Source material ▸

::::::

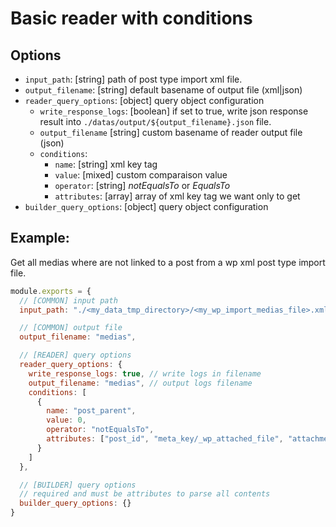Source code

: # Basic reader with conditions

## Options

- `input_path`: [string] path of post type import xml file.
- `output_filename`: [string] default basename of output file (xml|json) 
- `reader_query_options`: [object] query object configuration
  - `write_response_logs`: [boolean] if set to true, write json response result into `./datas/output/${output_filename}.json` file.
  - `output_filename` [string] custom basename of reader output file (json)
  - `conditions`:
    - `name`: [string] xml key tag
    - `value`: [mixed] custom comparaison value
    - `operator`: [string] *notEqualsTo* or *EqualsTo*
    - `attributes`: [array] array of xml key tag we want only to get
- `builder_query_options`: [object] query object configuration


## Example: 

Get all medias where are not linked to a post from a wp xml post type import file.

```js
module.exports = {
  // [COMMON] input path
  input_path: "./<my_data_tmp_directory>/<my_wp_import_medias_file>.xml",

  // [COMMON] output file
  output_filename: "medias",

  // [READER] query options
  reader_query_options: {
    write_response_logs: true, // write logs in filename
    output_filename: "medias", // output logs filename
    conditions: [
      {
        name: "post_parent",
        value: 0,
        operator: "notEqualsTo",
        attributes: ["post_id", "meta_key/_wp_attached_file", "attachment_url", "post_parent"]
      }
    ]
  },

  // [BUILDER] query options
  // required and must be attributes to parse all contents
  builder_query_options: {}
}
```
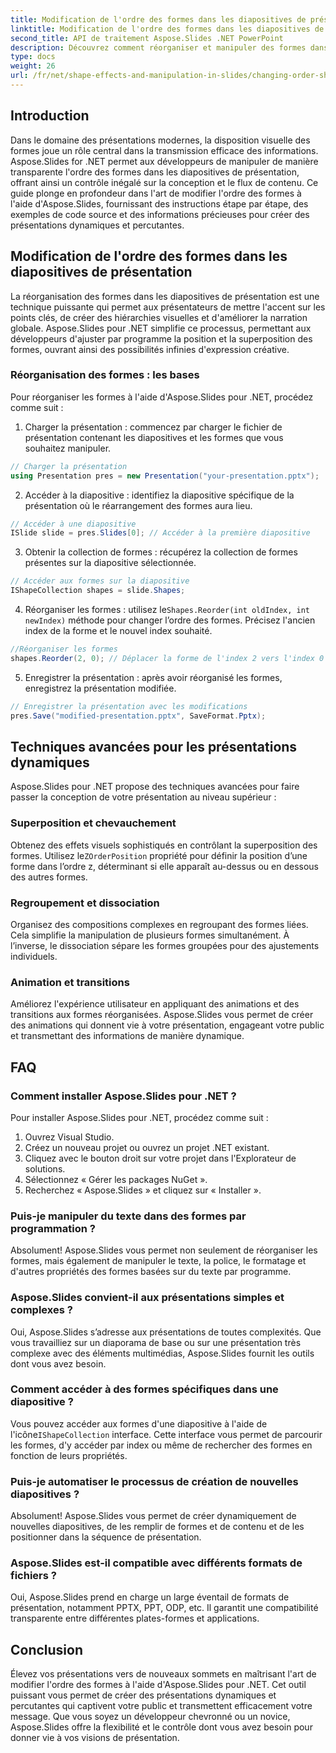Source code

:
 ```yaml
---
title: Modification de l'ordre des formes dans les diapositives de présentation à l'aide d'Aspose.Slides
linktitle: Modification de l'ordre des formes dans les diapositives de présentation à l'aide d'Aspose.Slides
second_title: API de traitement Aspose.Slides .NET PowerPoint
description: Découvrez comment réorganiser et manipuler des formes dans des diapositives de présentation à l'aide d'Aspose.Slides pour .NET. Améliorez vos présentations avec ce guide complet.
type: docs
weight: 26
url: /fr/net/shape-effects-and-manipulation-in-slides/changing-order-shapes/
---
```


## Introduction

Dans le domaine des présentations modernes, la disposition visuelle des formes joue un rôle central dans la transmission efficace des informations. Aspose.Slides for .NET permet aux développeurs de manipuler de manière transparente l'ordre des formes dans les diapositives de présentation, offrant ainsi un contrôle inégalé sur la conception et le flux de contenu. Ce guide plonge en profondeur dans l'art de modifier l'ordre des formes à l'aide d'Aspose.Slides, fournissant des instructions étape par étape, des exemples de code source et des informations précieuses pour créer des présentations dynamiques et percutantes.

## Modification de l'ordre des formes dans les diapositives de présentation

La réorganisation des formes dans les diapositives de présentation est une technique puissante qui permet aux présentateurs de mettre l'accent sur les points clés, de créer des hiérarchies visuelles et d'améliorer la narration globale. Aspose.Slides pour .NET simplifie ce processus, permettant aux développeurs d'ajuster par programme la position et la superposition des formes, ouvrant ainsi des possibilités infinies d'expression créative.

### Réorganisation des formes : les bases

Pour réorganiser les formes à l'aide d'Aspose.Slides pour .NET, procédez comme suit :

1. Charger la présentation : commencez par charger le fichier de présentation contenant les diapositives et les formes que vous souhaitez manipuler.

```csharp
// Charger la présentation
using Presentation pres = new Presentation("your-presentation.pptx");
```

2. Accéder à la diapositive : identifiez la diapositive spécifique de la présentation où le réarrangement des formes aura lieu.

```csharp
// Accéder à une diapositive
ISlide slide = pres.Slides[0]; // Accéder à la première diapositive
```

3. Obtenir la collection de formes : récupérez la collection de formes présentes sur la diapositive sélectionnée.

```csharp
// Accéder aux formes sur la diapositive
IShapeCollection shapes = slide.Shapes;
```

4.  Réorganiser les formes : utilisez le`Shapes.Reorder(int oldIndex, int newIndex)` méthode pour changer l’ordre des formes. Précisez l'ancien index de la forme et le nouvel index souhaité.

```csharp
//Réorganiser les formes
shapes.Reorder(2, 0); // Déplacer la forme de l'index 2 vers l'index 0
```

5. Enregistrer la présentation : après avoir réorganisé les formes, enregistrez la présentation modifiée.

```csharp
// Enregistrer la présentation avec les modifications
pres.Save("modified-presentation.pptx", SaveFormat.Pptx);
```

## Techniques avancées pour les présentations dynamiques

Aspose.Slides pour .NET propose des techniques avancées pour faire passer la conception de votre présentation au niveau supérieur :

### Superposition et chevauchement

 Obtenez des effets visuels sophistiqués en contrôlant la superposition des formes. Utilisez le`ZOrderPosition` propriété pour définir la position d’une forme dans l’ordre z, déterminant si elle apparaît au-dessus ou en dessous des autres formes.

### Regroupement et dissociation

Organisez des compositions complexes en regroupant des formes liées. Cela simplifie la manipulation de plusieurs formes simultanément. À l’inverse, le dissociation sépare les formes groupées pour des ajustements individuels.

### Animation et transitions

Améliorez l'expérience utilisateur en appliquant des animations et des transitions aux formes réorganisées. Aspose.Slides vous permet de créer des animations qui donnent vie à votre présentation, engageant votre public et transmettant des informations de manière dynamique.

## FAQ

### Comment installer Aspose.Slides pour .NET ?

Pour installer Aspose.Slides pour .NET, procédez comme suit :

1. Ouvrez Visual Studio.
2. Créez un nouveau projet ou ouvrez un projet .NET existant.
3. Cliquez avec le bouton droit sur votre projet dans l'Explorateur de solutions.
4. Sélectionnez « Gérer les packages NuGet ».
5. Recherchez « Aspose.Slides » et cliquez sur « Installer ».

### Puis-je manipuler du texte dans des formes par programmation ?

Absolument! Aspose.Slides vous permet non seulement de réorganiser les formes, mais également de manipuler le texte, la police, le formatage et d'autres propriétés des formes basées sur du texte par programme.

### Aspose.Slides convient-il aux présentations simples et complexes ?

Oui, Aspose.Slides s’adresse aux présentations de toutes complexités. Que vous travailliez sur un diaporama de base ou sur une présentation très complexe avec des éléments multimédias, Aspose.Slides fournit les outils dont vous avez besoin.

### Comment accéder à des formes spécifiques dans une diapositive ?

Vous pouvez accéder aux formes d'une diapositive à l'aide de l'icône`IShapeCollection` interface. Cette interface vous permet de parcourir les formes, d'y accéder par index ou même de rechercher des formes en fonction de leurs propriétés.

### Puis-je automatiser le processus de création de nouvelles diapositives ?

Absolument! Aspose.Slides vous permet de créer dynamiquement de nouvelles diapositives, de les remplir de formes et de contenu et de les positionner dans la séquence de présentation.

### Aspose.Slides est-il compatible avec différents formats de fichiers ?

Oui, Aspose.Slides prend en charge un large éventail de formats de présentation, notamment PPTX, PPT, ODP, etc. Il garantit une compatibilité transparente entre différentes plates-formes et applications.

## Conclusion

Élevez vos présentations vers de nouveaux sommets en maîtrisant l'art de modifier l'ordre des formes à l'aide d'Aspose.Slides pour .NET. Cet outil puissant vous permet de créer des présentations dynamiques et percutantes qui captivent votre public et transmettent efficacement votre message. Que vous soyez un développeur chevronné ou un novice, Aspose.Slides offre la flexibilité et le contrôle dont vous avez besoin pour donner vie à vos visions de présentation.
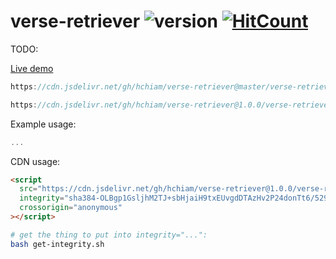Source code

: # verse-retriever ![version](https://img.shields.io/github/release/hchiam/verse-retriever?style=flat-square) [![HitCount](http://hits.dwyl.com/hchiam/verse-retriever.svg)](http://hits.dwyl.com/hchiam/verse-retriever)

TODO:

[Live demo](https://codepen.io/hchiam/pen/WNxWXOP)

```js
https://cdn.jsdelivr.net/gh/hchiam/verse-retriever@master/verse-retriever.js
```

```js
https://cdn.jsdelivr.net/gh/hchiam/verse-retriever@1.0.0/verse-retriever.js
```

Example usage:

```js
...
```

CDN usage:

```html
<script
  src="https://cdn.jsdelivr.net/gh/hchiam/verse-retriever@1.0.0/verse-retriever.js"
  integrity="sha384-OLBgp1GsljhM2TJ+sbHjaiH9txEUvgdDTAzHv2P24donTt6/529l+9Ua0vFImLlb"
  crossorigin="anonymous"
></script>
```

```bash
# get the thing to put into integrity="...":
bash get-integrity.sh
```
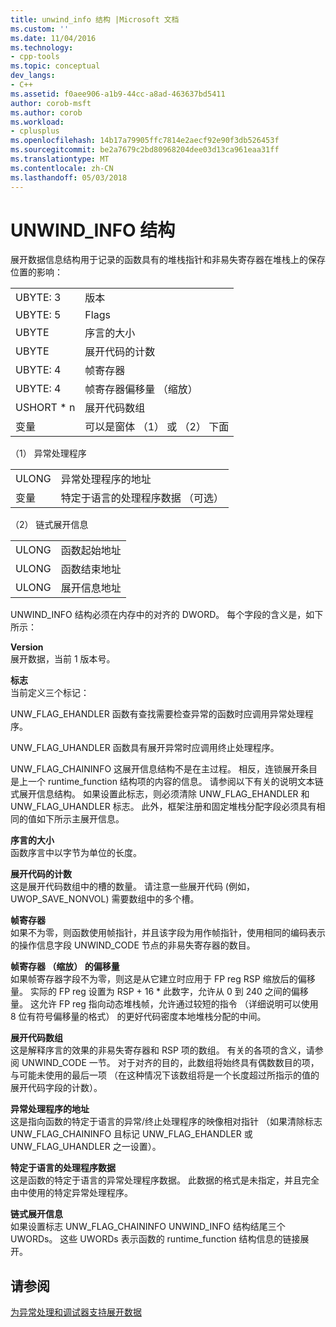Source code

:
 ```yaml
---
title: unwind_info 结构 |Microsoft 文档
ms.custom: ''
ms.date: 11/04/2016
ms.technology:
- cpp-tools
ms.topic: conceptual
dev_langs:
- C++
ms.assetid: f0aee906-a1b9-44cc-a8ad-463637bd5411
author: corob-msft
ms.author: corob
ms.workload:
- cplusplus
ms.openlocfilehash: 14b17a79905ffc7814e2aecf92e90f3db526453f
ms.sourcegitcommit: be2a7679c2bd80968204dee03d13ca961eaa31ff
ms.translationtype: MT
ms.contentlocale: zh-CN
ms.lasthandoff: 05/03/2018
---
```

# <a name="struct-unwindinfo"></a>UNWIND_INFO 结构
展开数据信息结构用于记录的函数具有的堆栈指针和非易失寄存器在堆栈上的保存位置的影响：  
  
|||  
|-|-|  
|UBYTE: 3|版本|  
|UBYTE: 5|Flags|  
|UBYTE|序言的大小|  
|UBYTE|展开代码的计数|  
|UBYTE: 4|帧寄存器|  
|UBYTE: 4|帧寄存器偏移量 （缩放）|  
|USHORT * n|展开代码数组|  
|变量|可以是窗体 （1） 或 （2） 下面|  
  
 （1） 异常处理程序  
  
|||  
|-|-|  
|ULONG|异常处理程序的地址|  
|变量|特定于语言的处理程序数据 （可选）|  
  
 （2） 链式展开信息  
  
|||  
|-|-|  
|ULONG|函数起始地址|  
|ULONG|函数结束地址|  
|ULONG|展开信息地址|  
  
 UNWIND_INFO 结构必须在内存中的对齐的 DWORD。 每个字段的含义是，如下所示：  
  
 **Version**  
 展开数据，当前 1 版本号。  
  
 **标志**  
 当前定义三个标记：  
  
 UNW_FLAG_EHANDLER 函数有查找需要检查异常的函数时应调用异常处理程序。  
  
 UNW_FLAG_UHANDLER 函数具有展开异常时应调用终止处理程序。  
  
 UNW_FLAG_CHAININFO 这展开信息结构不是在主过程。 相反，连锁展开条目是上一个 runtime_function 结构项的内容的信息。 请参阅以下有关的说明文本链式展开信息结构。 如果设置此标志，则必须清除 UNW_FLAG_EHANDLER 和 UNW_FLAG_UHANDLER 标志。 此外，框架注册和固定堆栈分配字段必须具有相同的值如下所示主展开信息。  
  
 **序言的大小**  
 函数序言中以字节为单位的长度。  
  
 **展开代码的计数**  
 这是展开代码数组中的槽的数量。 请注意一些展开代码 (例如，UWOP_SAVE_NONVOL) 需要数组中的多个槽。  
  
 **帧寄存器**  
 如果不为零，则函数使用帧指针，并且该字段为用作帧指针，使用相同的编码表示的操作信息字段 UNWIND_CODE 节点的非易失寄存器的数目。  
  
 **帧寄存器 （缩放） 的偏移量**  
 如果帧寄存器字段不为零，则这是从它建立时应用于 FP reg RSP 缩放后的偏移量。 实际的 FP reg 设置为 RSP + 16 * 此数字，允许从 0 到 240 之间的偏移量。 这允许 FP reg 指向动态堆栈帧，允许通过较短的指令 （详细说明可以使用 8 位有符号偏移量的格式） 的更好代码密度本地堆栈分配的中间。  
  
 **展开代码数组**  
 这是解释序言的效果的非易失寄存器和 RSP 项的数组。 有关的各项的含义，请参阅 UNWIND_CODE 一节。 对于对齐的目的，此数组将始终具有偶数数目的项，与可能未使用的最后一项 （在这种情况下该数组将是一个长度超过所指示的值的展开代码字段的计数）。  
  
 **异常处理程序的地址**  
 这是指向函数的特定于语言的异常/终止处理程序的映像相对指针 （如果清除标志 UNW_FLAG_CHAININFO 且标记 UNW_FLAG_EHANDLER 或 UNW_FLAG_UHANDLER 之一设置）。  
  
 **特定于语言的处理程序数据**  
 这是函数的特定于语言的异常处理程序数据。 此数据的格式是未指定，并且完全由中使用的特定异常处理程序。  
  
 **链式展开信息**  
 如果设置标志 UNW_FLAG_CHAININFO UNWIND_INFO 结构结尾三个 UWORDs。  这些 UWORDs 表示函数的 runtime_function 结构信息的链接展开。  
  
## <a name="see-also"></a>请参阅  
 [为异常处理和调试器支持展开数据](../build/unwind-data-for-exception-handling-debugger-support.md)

::::::

Assignment ▸
Wherever the string "percutantes" appears in a line of the records above, copy that line.

Written response ▸
Dans le domaine des présentations modernes, la disposition visuelle des formes joue un rôle central dans la transmission efficace des informations. Aspose.Slides for .NET permet aux développeurs de manipuler de manière transparente l'ordre des formes dans les diapositives de présentation, offrant ainsi un contrôle inégalé sur la conception et le flux de contenu. Ce guide plonge en profondeur dans l'art de modifier l'ordre des formes à l'aide d'Aspose.Slides, fournissant des instructions étape par étape, des exemples de code source et des informations précieuses pour créer des présentations dynamiques et percutantes.
Élevez vos présentations vers de nouveaux sommets en maîtrisant l'art de modifier l'ordre des formes à l'aide d'Aspose.Slides pour .NET. Cet outil puissant vous permet de créer des présentations dynamiques et percutantes qui captivent votre public et transmettent efficacement votre message. Que vous soyez un développeur chevronné ou un novice, Aspose.Slides offre la flexibilité et le contrôle dont vous avez besoin pour donner vie à vos visions de présentation.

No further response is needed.